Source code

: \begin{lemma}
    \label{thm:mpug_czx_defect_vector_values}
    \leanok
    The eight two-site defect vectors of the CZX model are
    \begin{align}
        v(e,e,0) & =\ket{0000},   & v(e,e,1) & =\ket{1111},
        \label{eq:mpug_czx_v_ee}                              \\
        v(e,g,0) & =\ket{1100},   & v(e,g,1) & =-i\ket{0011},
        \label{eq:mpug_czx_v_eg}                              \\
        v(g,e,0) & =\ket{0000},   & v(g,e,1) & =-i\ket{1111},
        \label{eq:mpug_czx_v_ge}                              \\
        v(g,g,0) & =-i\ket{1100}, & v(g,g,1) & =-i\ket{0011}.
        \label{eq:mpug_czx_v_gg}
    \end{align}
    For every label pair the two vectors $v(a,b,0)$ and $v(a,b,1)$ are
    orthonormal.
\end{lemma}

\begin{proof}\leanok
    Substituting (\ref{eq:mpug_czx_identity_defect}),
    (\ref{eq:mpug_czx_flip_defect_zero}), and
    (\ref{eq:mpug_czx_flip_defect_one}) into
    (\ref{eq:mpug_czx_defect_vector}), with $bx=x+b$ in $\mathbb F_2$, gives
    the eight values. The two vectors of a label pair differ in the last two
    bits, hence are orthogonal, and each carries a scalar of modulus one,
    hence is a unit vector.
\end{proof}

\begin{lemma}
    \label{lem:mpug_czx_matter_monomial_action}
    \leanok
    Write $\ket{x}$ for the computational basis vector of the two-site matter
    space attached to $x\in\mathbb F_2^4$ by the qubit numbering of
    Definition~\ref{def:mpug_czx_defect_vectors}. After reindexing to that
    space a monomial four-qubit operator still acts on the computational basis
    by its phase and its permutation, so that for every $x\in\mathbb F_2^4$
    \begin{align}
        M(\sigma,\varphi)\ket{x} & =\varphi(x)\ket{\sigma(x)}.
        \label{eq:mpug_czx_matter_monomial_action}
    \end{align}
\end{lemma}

◆ ◆ ◆ ◆ ◆

Exercise prompt | All of the entries are to be transcribed exactly.

Response box |
Source code

: \begin{lemma}
    \label{thm:mpug_czx_defect_vector_values}
    \leanok
    The eight two-site defect vectors of the CZX model are
    \begin{align}
        v(e,e,0) & =\ket{0000},   & v(e,e,1) & =\ket{1111},
        \label{eq:mpug_czx_v_ee}                              \\
        v(e,g,0) & =\ket{1100},   & v(e,g,1) & =-i\ket{0011},
        \label{eq:mpug_czx_v_eg}                              \\
        v(g,e,0) & =\ket{0000},   & v(g,e,1) & =-i\ket{1111},
        \label{eq:mpug_czx_v_ge}                              \\
        v(g,g,0) & =-i\ket{1100}, & v(g,g,1) & =-i\ket{0011}.
        \label{eq:mpug_czx_v_gg}
    \end{align}
    For every label pair the two vectors $v(a,b,0)$ and $v(a,b,1)$ are
    orthonormal.
\end{lemma}

\begin{proof}\leanok
    Substituting (\ref{eq:mpug_czx_identity_defect}),
    (\ref{eq:mpug_czx_flip_defect_zero}), and
    (\ref{eq:mpug_czx_flip_defect_one}) into
    (\ref{eq:mpug_czx_defect_vector}), with $bx=x+b$ in $\mathbb F_2$, gives
    the eight values. The two vectors of a label pair differ in the last two
    bits, hence are orthogonal, and each carries a scalar of modulus one,
    hence is a unit vector.
\end{proof}

\begin{lemma}
    \label{lem:mpug_czx_matter_monomial_action}
    \leanok
    Write $\ket{x}$ for the computational basis vector of the two-site matter
    space attached to $x\in\mathbb F_2^4$ by the qubit numbering of
    Definition~\ref{def:mpug_czx_defect_vectors}. After reindexing to that
    space a monomial four-qubit operator still acts on the computational basis
    by its phase and its permutation, so that for every $x\in\mathbb F_2^4$
    \begin{align}
        M(\sigma,\varphi)\ket{x} & =\varphi(x)\ket{\sigma(x)}.
        \label{eq:mpug_czx_matter_monomial_action}
    \end{align}
\end{lemma}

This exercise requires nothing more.